L'écrivain Samy Manga. [LausannePhoto Studio]
L'invité: Samy Manga, "Chocolaté" / Vertigo / 28 min. / le 10 juillet 2023
Né dans la forêt équatoriale camerounaise, Samy Manga est écrivain, musicien, sculpteur et militant écologiste. Il se qualifie d'écopoète, défenseur d'une écriture en faveur de l'écologie et de la biodiversité. Son livre "Chocolaté" raconte le parcours de la plantation de cacao à notre tablette de chocolat.

Ce n'est pas ce que vendent les publicités pour nos tablettes préférées et pourtant, le véritable goût du chocolat, celui des fèves de cacao provenant des exploitations qui ravagent le coeur des forêts équatoriales, est amer. Dans cette forêt du Cameroun travaille Abéna, dix ans, avec son grand-père. Ce vaillant petit garçon, héros du roman d'auto-fiction de Samy Manga, va vite prendre la mesure des dégâts humains et environnementaux causés par la monoculture de la précieuse fève à la base du chocolat.

Les pays d'Afrique fournissent environ les deux tiers de la production mondiale de cacao. Mais derrière le commerce de cette matière première parmi les plus prisées au monde se cache en effet un véritable désastre écologique et social. À travers le parcours d'Abéna, "Chocolaté - Le goût amer de la culture du chocolat" révèle le côté obscur de la culture du cacao, emblématique des rapports économiques néocoloniaux qu'entretiennent les multinationales de l'or vert avec les pays du Sud.

Pauvreté des producteurs, travail forcé des enfants, empoisonnement aux pesticides, contamination des eaux et des sols, déforestation massive, perte de biodiversité… Pour les pays producteurs africains qui ne touchent qu'une infime fraction des dizaines de milliards de dollars engrangés chaque année par l'industrie, la culture du cacao a un goût bien amer.

Un récit d'auto-fiction

La couverture du livre "Chocolaté" de Samy Manga. [Editions Ecosociété]
La couverture du livre "Chocolaté" de Samy Manga. [Editions Ecosociété]

Dans ce récit où se mêlent autobiographie et enquête et où s'entrecroisent poésie, transmission de la mémoire ancestrale et indignation politique, Samy Manga revient sur les terres de son enfance, sous le grand manguier où se tient la vente annuelle du cacao. Au cœur de la nuit retentit son cri de rage devant la violence de l'exploitation des ressources et des humains du Continent Premier.

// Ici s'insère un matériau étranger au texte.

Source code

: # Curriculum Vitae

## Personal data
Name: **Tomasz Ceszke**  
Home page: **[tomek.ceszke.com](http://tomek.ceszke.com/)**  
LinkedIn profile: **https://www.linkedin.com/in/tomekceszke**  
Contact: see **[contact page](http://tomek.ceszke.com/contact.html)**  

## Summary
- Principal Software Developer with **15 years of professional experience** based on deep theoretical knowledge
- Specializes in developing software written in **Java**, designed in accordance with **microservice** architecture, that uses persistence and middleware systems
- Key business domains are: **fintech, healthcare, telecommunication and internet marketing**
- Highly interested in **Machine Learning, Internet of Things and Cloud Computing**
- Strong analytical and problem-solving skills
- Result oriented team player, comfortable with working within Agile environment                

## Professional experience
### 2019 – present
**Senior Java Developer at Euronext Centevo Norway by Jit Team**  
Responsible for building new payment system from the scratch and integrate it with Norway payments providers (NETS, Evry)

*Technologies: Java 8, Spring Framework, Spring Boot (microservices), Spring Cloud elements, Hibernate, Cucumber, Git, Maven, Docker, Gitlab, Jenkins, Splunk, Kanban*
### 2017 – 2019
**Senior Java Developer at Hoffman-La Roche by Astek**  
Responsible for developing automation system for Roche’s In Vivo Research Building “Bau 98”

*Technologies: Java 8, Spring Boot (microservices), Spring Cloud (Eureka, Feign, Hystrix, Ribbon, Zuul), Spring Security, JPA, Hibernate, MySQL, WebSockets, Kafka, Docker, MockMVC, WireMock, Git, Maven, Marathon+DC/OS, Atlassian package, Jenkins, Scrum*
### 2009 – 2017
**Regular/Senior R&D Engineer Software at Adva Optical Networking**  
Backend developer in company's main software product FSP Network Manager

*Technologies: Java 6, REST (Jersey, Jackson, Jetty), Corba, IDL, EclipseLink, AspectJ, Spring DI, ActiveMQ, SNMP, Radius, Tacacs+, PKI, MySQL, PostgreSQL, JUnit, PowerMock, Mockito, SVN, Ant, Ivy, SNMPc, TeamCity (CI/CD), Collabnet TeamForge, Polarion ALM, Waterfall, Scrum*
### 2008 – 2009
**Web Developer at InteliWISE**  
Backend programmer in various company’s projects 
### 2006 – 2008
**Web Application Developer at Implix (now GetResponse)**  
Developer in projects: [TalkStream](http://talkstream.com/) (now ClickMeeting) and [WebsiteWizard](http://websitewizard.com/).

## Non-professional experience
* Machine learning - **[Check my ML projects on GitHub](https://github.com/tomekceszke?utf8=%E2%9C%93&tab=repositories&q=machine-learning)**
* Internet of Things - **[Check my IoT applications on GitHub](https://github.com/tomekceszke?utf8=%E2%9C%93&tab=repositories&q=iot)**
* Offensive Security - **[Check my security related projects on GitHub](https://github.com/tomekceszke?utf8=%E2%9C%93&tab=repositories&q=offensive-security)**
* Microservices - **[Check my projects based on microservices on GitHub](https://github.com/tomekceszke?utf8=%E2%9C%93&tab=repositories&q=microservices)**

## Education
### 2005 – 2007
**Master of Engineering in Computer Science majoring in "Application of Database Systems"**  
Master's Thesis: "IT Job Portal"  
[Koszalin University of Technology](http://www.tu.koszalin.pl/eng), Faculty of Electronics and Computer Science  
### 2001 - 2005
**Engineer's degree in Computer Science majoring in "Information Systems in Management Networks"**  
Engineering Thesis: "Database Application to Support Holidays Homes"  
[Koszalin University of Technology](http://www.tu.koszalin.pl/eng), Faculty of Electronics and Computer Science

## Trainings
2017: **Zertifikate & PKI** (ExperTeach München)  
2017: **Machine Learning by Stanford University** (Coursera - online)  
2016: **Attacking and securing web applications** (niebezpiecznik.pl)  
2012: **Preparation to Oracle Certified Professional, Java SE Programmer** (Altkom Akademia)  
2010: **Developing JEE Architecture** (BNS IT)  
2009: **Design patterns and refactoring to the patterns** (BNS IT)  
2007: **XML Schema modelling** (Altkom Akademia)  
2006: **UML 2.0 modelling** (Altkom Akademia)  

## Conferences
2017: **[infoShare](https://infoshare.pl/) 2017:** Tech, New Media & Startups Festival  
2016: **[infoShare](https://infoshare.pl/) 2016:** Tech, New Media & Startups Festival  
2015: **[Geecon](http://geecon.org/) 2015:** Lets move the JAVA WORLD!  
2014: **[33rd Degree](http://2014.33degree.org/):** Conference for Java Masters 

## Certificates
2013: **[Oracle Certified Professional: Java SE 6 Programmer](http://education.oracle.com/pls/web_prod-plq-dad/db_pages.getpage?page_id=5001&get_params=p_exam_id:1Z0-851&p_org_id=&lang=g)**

Dans le roman, Abéna est acteur et témoin du drame qui se joue depuis des décennies, le "colonialisme vert", comme l'appelle Samy Manga. "De mon point de vue, le colonialisme vert est un ensemble de prédations à la fois politiques et religieuses, imposées à l'Afrique pour s'emparer de ses matières premières", souligne l'écrivain interrogé par la RTS.

Abéna, c'est aussi un peu l'alter-ego de Samy Manga qui lui-même a travaillé dans les plantations de cacao dans son enfance. "J'y ai passé quatorze ans et j'ai aussi participé, en quelque sorte, à cet esclavagisme du cacao. Donc c'est une base qui m'a permis de réfléchir à comment exposer cette réalité au monde", indique Samy Manga.

Le côté sombre du cacao

L'ouvrage de Samy Manga se veut une enquête extrêmement documentée. L'auteur y raconte notamment la dangerosité de l'exploitation de fèves de cacao: accidents, maladies ou morts liées à la manipulation de pesticides et fongicides. Un désastre dont sont inconscients les travailleurs et dont se rendent complices certains chefs de village allant jusqu'à accuser de sorcellerie des personnes âgées des villages pour maintenir les ouvriers dans l'ignorance et l'aveuglement.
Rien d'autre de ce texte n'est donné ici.